3. [Generator Functions](#generator-functions)
4. [Generator Expressions](#generator-expressions)
5. [Generator vs Iterator vs List](#generator-vs-iterator)
6. [Generator Methods](#generator-methods)
7. [Practical Examples](#practical-examples)
8. [Advanced Generator Patterns](#advanced-patterns)
9. [Generator Pipelines](#generator-pipelines)
10. [Best Practices](#best-practices)
11. [Summary](#summary)

---

## 1. Introduction <a id='introduction'></a>

**Generators** are a simple and powerful tool for creating iterators in Python.
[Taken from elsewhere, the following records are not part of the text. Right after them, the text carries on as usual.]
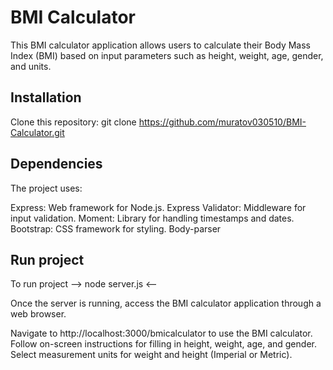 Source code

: # BMI Calculator

This BMI calculator application allows users to calculate their Body Mass Index (BMI) based on input parameters such as height, weight, age, gender, and units.

## Installation

Clone this repository:
git clone https://github.com/muratov030510/BMI-Calculator.git


## Dependencies
The project uses:

Express: Web framework for Node.js.
Express Validator: Middleware for input validation.
Moment: Library for handling timestamps and dates.
Bootstrap: CSS framework for styling.
Body-parser


## Run project
To run project --> node server.js  <--

Once the server is running, access the BMI calculator application through a web browser.

Navigate to http://localhost:3000/bmicalculator to use the BMI calculator.
Follow on-screen instructions for filling in height, weight, age, and gender.
Select measurement units for weight and height (Imperial or Metric).
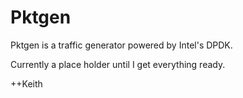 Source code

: Pktgen
======

Pktgen is a traffic generator powered by Intel's DPDK.

Currently a place holder until I get everything ready.

++Keith
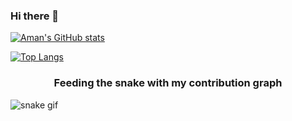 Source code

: ### Hi there 👋


[![Aman's GitHub stats](https://github-readme-stats.vercel.app/api?username=amantham20)](https://github.com/amantham20/github-readme-stats)

[![Top Langs](https://github-readme-stats.vercel.app/api/top-langs/?username=amantham20&layout=compact)](https://github.com/amantham20/github-readme-stats)

<h3 align="center">Feeding the snake with my contribution graph</h3>

   ![snake gif](https://github.com/amantham20/amantham20/blob/output/github-contribution-grid-snake.gif)
</details>

<!--
**amantham20/amantham20** is a ✨ _special_ ✨ repository because its `README.md` (this file) appears on your GitHub profile.

Here are some ideas to get you started:

- 🔭 I’m currently working on ...
- 🌱 I’m currently learning ...
- 👯 I’m looking to collaborate on ...
- 🤔 I’m looking for help with ...
- 💬 Ask me about ...
- 📫 How to reach me: ...
- 😄 Pronouns: ...
- ⚡ Fun fact: ...
-->
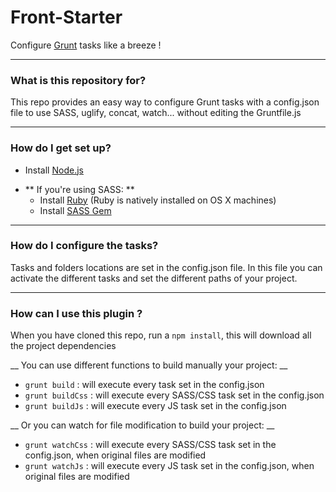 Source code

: # Front-Starter #

Configure [Grunt](http://gruntjs.com/) tasks like a breeze !

***

### What is this repository for? ###

This repo provides an easy way to configure Grunt tasks  with a config.json file to use SASS, uglify, concat, watch... without editing the Gruntfile.js

***

### How do I get set up? ###

* Install [Node.js](https://nodejs.org/)
+  ** If you're using SASS: **
    * Install [Ruby](https://www.ruby-lang.org/fr/) (Ruby is natively installed on OS X machines)
    * Install [SASS Gem](http://sass-lang.com/install)

***

### How do I configure the tasks? ###

Tasks and folders locations are set in the config.json file.
In this file you can activate the different tasks and set the different paths of your project.

***

### How can I use this plugin ? ###

When you have cloned this repo, run a ` npm install `, this will download all the project dependencies

__ You can use different functions to build manually your project: __

* ` grunt build ` : will execute every task set in the config.json
* ` grunt buildCss ` : will execute every SASS/CSS task set in the config.json
* ` grunt buildJs ` : will execute every JS task set in the config.json


__ Or you can watch for file modification to build your project: __

* ` grunt watchCss ` : will execute every SASS/CSS task set in the config.json, when original files are modified
* ` grunt watchJs ` : will execute every JS task set in the config.json, when original files are modified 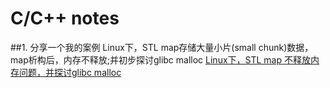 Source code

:# C/C++ notes

##1. 分享一个我的案例
Linux下，STL map存储大量小片(small chunk)数据，map析构后，内存不释放;并初步探讨glibc malloc
[Linux下，STL map 不释放内存问题，并探讨glibc malloc](./0001/)

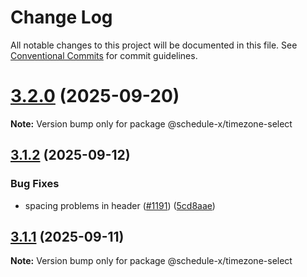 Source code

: # Change Log

All notable changes to this project will be documented in this file.
See [Conventional Commits](https://conventionalcommits.org) for commit guidelines.

# [3.2.0](https://github.com/schedule-x/schedule-x/compare/v3.1.2...v3.2.0) (2025-09-20)

**Note:** Version bump only for package @schedule-x/timezone-select

## [3.1.2](https://github.com/schedule-x/schedule-x/compare/v3.1.1...v3.1.2) (2025-09-12)

### Bug Fixes

- spacing problems in header ([#1191](https://github.com/schedule-x/schedule-x/issues/1191)) ([5cd8aae](https://github.com/schedule-x/schedule-x/commit/5cd8aae036ada004cba3a45c4610860cd25b635d))

## [3.1.1](https://github.com/schedule-x/schedule-x/compare/v3.1.0...v3.1.1) (2025-09-11)

**Note:** Version bump only for package @schedule-x/timezone-select
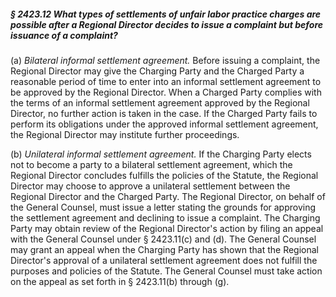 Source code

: ##### § 2423.12 What types of settlements of unfair labor practice charges are possible after a Regional Director decides to issue a complaint but before issuance of a complaint? #####

(a) *Bilateral informal settlement agreement.* Before issuing a complaint, the Regional Director may give the Charging Party and the Charged Party a reasonable period of time to enter into an informal settlement agreement to be approved by the Regional Director. When a Charged Party complies with the terms of an informal settlement agreement approved by the Regional Director, no further action is taken in the case. If the Charged Party fails to perform its obligations under the approved informal settlement agreement, the Regional Director may institute further proceedings.

(b) *Unilateral informal settlement agreement.* If the Charging Party elects not to become a party to a bilateral settlement agreement, which the Regional Director concludes fulfills the policies of the Statute, the Regional Director may choose to approve a unilateral settlement between the Regional Director and the Charged Party. The Regional Director, on behalf of the General Counsel, must issue a letter stating the grounds for approving the settlement agreement and declining to issue a complaint. The Charging Party may obtain review of the Regional Director's action by filing an appeal with the General Counsel under § 2423.11(c) and (d). The General Counsel may grant an appeal when the Charging Party has shown that the Regional Director's approval of a unilateral settlement agreement does not fulfill the purposes and policies of the Statute. The General Counsel must take action on the appeal as set forth in § 2423.11(b) through (g). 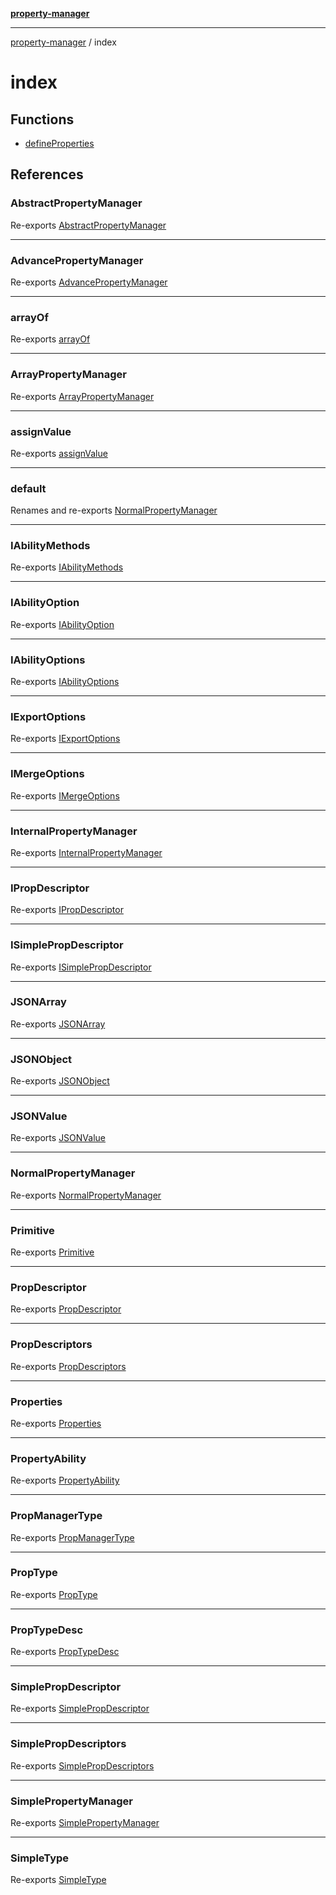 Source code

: [**property-manager**](../README.md)

***

[property-manager](../modules.md) / index

# index

## Functions

- [defineProperties](functions/defineProperties-1.md)

## References

### AbstractPropertyManager

Re-exports [AbstractPropertyManager](../abstract/classes/AbstractPropertyManager.md)

***

### AdvancePropertyManager

Re-exports [AdvancePropertyManager](../advance/classes/AdvancePropertyManager.md)

***

### arrayOf

Re-exports [arrayOf](../array/functions/arrayOf.md)

***

### ArrayPropertyManager

Re-exports [ArrayPropertyManager](../array/classes/ArrayPropertyManager.md)

***

### assignValue

Re-exports [assignValue](../assign-value/functions/assignValue.md)

***

### default

Renames and re-exports [NormalPropertyManager](../normal/classes/NormalPropertyManager.md)

***

### IAbilityMethods

Re-exports [IAbilityMethods](../ability/interfaces/IAbilityMethods.md)

***

### IAbilityOption

Re-exports [IAbilityOption](../ability/interfaces/IAbilityOption.md)

***

### IAbilityOptions

Re-exports [IAbilityOptions](../ability/type-aliases/IAbilityOptions.md)

***

### IExportOptions

Re-exports [IExportOptions](../abstract/interfaces/IExportOptions.md)

***

### IMergeOptions

Re-exports [IMergeOptions](../abstract/interfaces/IMergeOptions.md)

***

### InternalPropertyManager

Re-exports [InternalPropertyManager](../ability/interfaces/InternalPropertyManager.md)

***

### IPropDescriptor

Re-exports [IPropDescriptor](../abstract/interfaces/IPropDescriptor.md)

***

### ISimplePropDescriptor

Re-exports [ISimplePropDescriptor](../abstract/interfaces/ISimplePropDescriptor.md)

***

### JSONArray

Re-exports [JSONArray](../array/interfaces/JSONArray.md)

***

### JSONObject

Re-exports [JSONObject](../array/interfaces/JSONObject.md)

***

### JSONValue

Re-exports [JSONValue](../array/type-aliases/JSONValue.md)

***

### NormalPropertyManager

Re-exports [NormalPropertyManager](../normal/classes/NormalPropertyManager.md)

***

### Primitive

Re-exports [Primitive](../array/type-aliases/Primitive.md)

***

### PropDescriptor

Re-exports [PropDescriptor](../abstract/type-aliases/PropDescriptor.md)

***

### PropDescriptors

Re-exports [PropDescriptors](../abstract/type-aliases/PropDescriptors.md)

***

### Properties

Re-exports [Properties](../properties/classes/Properties.md)

***

### PropertyAbility

Re-exports [PropertyAbility](../ability/functions/PropertyAbility.md)

***

### PropManagerType

Re-exports [PropManagerType](../ability/type-aliases/PropManagerType.md)

***

### PropType

Re-exports [PropType](../abstract/type-aliases/PropType.md)

***

### PropTypeDesc

Re-exports [PropTypeDesc](../abstract/type-aliases/PropTypeDesc.md)

***

### SimplePropDescriptor

Re-exports [SimplePropDescriptor](../abstract/type-aliases/SimplePropDescriptor.md)

***

### SimplePropDescriptors

Re-exports [SimplePropDescriptors](../abstract/type-aliases/SimplePropDescriptors.md)

***

### SimplePropertyManager

Re-exports [SimplePropertyManager](../simple/classes/SimplePropertyManager.md)

***

### SimpleType

Re-exports [SimpleType](../abstract/type-aliases/SimpleType.md)
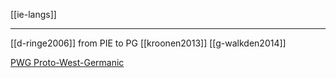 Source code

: [[ie-langs]]

---

[[d-ringe2006]] from PIE to PG
[[kroonen2013]]
[[g-walkden2014]]



[PWG Proto-West-Germanic](https://en.wikipedia.org/wiki/West-Germanic-languages#cite-ref-vocabulary-comparison-13-0) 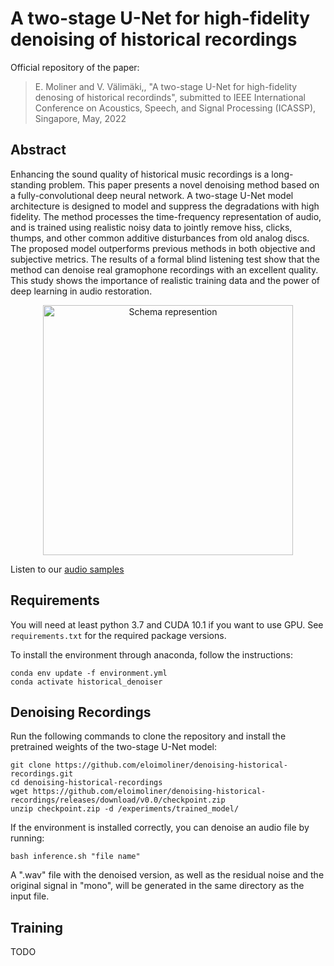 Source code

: # A two-stage U-Net for high-fidelity denoising of historical recordings

Official repository of the paper:

> E. Moliner and V. Välimäki,, "A two-stage U-Net for high-fidelity denosing of historical recordinds", submitted to IEEE International Conference on Acoustics, Speech, and Signal Processing (ICASSP), Singapore, May, 2022

## Abstract
Enhancing the sound quality of historical music recordings is a long-standing problem. This paper presents a novel denoising method based on a fully-convolutional deep neural network. A two-stage U-Net model architecture is designed to model and suppress the degradations with high fidelity. The method processes the time-frequency representation of audio, and is trained using realistic noisy data to jointly remove hiss, clicks, thumps, and other common additive disturbances from old analog discs. The proposed model outperforms previous methods in both objective and subjective metrics. The results of a formal blind listening test show that the method can denoise real gramophone recordings with an excellent quality. This study shows the importance of realistic training data and the power of deep learning in audio restoration.

<p align="center">
<img src="https://user-images.githubusercontent.com/64018465/131505025-e4530f55-fe5d-4bf4-ae64-cc9a502e5874.png" alt="Schema represention"
width="400px"></p>

Listen to our [audio samples](http://research.spa.aalto.fi/publications/papers/icassp22-denoising/)
## Requirements
You will need at least python 3.7 and CUDA 10.1 if you want to use GPU. See `requirements.txt` for the required package versions.

To install the environment through anaconda, follow the instructions:

    conda env update -f environment.yml
    conda activate historical_denoiser

## Denoising Recordings
Run the following commands to clone the repository and install the pretrained weights of the two-stage U-Net model:

    git clone https://github.com/eloimoliner/denoising-historical-recordings.git
    cd denoising-historical-recordings
    wget https://github.com/eloimoliner/denoising-historical-recordings/releases/download/v0.0/checkpoint.zip
    unzip checkpoint.zip -d /experiments/trained_model/
    
If the environment is installed correctly, you can denoise an audio file by running:

    bash inference.sh "file name"
    
A ".wav" file with the denoised version, as well as the residual noise and the original signal in "mono", will be generated in the same directory as the input file.
## Training
TODO
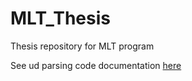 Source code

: # MLT_Thesis
Thesis repository for MLT program

See ud parsing code documentation [here](https://github.com/zarzouram/MLT_Thesis/blob/main/scripts/README.md)
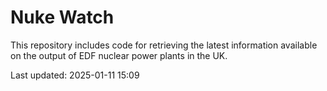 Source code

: # Nuke Watch

This repository includes code for retrieving the latest information available on the output of EDF nuclear power plants in the UK.

Last updated: 2025-01-11 15:09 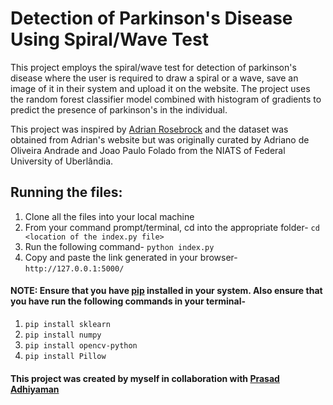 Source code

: # Detection of Parkinson's Disease Using Spiral/Wave Test
This project employs the spiral/wave test for detection of parkinson's disease where the user is required to draw a spiral or a wave, save an image of it in their system and 
upload it on the website. The project uses the random forest classifier model combined with histogram of gradients to predict the presence of parkinson's in the individual.

This project was inspired by [Adrian Rosebrock](https://www.pyimagesearch.com/2019/04/29/detecting-parkinsons-disease-with-opencv-computer-vision-and-the-spiral-wave-test) and the dataset was obtained from Adrian's website but was originally curated by Adriano de Oliveira Andrade and Joao Paulo Folado from the NIATS of Federal University of Uberlândia.

## Running the files:
1) Clone all the files into your local machine
2) From your command prompt/terminal, cd into the appropriate folder- `cd <location of the index.py file>`
3) Run the following command- `python index.py`
4) Copy and paste the link generated in your browser- `http://127.0.0.1:5000/`

#### NOTE: Ensure that you have [pip](https://pip.pypa.io/en/stable/installing/) installed in your system. Also ensure that you have run the following commands in your terminal-
1. `pip install sklearn`
2. `pip install numpy`
3. `pip install opencv-python`
4. `pip install Pillow`

#### This project was created by myself in collaboration with [Prasad Adhiyaman](https://github.com/Prasad-adhi/Detection-of-Parkinsons-Disease)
They allow you to iterate over data without storing the entire dataset in memory.

**Key Points:**
- Generators are functions that use `yield` instead of `return`
- They generate values lazily (on-demand)
- They are memory efficient and suitable for large datasets
- Simpler syntax compared to iterator classes
- Automatically implement the iterator protocol

**Real-Life Analogy:**
Think of a generator like a vending machine that dispenses items one at a time. Instead of carrying an entire box of snacks (storing all data in memory), you get one snack each time you press a button (call `next()`).

---

## 2. What are Generators? <a id='what-are-generators'></a>

A **generator** is a special type of iterator that generates values on-the-fly and can only be iterated once.

### Key Characteristics:

1. **Lazy Evaluation**: Values are computed only when needed
2. **Memory Efficient**: Don't store entire sequence in memory
3. **Stateful**: Remember execution state between calls
4. **One-time Use**: Once exhausted, cannot be reused
5. **Simple Syntax**: Easier than writing iterator classes

### Two Ways to Create Generators:

| Type | Syntax | Use Case |
|------|--------|----------|
| **Generator Function** | Uses `yield` keyword | Complex logic, multiple values |
| **Generator Expression** | Like list comprehension with `()` | Simple transformations |

In [None]:
# Simple generator function example

def count_up_to(n):
    """Generator that counts from 1 to n"""
    count = 1
    while count <= n:
        yield count  # Pause here and return value
        count += 1

# Using the generator
print("Using generator:")
counter = count_up_to(5)
print(f"Type: {type(counter)}")
print()

for num in counter:
    print(num, end=' ')
print()

In [None]:
# Comparing list vs generator

import sys

# List - stores all values in memory
list_numbers = [x for x in range(10000)]
print(f"List size: {sys.getsizeof(list_numbers)} bytes")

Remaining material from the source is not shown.